When I was a in the 1970s, I used a small 2-inch refractor telescope to look at the moon, the planets Venus, Mars, Jupiter and Saturn as well as all the familiar bright stars visible in northern hemisphere skies. I remember being excited to look at the craters and Maria of the moon. Now, in fact, nobody on Earth never knew anything about the surface features of the moon until a mere four centuries ago in 1609 when Galileo first looked at the moon back with a primitive telescope. He also noticed all these hitherto unseen stars in the band of the Milky Way galaxy invisible to naked eye observation.
Actually going all the way to the moon wasn't really that big a deal as the moon isn't really that far away at a quarter of a million miles. If the Earth were inserted in the center of the Sun, the moon's orbit would lie entirely inside the confines of the Sun as the Sun's diameter is around 864,000 miles. Now, anyone who takes a casual glance at a clear night sky will usually notice mostly blue/white stars in our part of the Milky Way galaxy and if fact, all of those stars are much brighter than our own feeble sun which has an absolute magnitude of a mere +5. As seen from a distance of ten parsecs or 32.6 light years away, our sun would be very hard to make out, shining with a +5 magnitude and most probably invisible to me where I reside in the very light polluted region on Long Island off the east coast of the United States.

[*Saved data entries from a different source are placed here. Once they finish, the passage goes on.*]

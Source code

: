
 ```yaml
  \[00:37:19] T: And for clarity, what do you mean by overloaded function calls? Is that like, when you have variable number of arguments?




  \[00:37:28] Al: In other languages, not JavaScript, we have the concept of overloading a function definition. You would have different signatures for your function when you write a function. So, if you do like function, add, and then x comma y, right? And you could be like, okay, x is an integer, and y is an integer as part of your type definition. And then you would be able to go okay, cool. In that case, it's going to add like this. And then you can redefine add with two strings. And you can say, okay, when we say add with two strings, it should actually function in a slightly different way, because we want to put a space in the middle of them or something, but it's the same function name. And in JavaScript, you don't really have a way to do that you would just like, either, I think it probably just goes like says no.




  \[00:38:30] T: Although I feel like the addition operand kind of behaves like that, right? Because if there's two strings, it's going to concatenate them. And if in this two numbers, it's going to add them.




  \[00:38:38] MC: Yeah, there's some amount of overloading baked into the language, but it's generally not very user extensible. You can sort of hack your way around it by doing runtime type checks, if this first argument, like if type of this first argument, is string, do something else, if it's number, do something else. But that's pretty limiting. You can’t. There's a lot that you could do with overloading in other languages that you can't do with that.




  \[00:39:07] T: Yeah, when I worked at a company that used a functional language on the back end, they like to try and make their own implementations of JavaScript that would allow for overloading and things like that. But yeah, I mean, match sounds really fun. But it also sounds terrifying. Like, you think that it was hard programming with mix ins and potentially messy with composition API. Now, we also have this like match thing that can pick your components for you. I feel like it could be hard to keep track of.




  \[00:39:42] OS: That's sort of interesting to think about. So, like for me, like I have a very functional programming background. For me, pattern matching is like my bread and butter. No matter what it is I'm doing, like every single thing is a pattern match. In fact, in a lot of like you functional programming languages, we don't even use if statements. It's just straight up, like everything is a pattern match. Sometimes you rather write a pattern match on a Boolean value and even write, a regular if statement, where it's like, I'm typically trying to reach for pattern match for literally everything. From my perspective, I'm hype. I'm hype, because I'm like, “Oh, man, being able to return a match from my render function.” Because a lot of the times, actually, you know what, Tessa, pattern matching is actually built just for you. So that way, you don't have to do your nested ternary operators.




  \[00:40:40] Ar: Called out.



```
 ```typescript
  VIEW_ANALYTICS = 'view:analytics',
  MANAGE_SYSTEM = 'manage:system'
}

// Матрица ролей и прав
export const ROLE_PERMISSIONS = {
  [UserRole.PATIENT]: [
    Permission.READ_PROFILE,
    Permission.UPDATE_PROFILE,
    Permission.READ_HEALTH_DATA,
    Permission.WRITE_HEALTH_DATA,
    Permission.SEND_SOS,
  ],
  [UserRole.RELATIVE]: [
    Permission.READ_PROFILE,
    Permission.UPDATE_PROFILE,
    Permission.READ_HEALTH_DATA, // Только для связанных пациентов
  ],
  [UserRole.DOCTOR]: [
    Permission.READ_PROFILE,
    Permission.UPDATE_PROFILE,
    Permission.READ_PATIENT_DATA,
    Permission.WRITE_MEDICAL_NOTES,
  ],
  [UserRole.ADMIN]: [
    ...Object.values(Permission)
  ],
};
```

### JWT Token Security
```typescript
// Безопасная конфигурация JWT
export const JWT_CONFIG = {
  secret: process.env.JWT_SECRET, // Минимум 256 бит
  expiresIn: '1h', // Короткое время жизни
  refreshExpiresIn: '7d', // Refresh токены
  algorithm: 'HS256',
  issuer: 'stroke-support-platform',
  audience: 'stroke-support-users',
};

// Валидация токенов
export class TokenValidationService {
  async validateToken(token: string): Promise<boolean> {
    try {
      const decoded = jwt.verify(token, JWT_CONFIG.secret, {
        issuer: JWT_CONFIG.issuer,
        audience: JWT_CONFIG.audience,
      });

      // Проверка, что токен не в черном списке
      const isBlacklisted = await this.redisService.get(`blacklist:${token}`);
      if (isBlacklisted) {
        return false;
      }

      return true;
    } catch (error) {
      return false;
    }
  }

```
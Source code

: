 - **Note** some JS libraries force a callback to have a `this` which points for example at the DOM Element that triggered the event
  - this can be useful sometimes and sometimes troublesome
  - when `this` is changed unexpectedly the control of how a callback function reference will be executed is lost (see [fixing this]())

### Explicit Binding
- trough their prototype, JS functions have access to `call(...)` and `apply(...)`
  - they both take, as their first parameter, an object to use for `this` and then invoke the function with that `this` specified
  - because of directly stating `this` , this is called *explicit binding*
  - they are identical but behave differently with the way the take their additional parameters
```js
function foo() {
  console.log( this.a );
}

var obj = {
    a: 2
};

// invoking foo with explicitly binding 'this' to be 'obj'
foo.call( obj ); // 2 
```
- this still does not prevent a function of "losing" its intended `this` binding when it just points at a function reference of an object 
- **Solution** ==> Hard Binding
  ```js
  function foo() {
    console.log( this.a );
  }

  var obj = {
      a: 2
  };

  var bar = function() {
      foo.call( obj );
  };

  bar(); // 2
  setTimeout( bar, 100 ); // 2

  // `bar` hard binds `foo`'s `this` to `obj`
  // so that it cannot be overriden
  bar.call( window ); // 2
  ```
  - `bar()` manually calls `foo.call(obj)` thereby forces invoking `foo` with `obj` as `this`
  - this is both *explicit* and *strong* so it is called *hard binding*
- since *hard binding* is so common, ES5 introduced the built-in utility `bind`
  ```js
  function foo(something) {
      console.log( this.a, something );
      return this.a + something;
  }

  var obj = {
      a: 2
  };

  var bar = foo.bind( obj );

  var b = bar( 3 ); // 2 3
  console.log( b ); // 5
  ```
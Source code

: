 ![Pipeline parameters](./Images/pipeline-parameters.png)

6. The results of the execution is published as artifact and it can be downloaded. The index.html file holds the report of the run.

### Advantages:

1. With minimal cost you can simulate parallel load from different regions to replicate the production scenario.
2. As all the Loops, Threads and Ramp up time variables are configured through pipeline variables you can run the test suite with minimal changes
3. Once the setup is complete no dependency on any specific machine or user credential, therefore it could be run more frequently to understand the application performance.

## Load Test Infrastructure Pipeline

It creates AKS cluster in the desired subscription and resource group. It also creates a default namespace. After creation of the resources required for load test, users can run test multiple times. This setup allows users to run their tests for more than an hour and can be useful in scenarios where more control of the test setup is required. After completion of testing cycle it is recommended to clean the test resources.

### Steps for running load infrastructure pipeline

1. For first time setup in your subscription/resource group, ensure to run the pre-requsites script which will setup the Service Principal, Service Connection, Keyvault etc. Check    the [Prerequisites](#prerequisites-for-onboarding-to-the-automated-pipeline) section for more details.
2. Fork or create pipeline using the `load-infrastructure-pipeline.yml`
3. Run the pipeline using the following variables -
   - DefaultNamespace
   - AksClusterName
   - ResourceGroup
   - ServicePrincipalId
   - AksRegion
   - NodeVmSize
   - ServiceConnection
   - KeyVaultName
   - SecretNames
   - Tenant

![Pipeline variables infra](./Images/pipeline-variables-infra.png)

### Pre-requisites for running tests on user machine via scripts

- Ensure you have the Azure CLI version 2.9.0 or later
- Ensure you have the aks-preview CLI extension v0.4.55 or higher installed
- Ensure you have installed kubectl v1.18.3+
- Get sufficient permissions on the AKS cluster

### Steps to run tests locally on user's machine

Presently, the moon is the only celestial body than mankind has visited. Hopefully in the future, the planet Mars and then the four large Galilean satellites and the other satellites of the four Jovian planets will eventually be visited by manned space vehicles and maybe the nighttime side of the planet Mercury. When I was a in the 1970s, I was hooked on watching reruns of the original Star Trek series made from 1966-69. Now, that space opera is supposed to take place a mere 3 centuries from now in the 23rd century. Now, when I think of that, the whole concept of interstellar travel is by leaps far beyond our present technology. One astronomical unit ( 1 A.U.) or 93 million miles, the distance from the Earth to the Sun on a scale represented by one inch, then the distance from the Sun to Pluto would be 5 feet away and the nearest star to our solar system, Alpha Centauri at 4.3 light years distant would lie a staggering 4 miles away. Also, since Sputnik 1 was launched 61 years ago on October 4, 1957 it is still extremely difficult to launch space vehicles to achieve Earth orbit as it takes a speed of 7 miles/second to achieve escape velocity. Clearly, a much cheaper and efficient technology of space travel must be figured out in the next few centuries.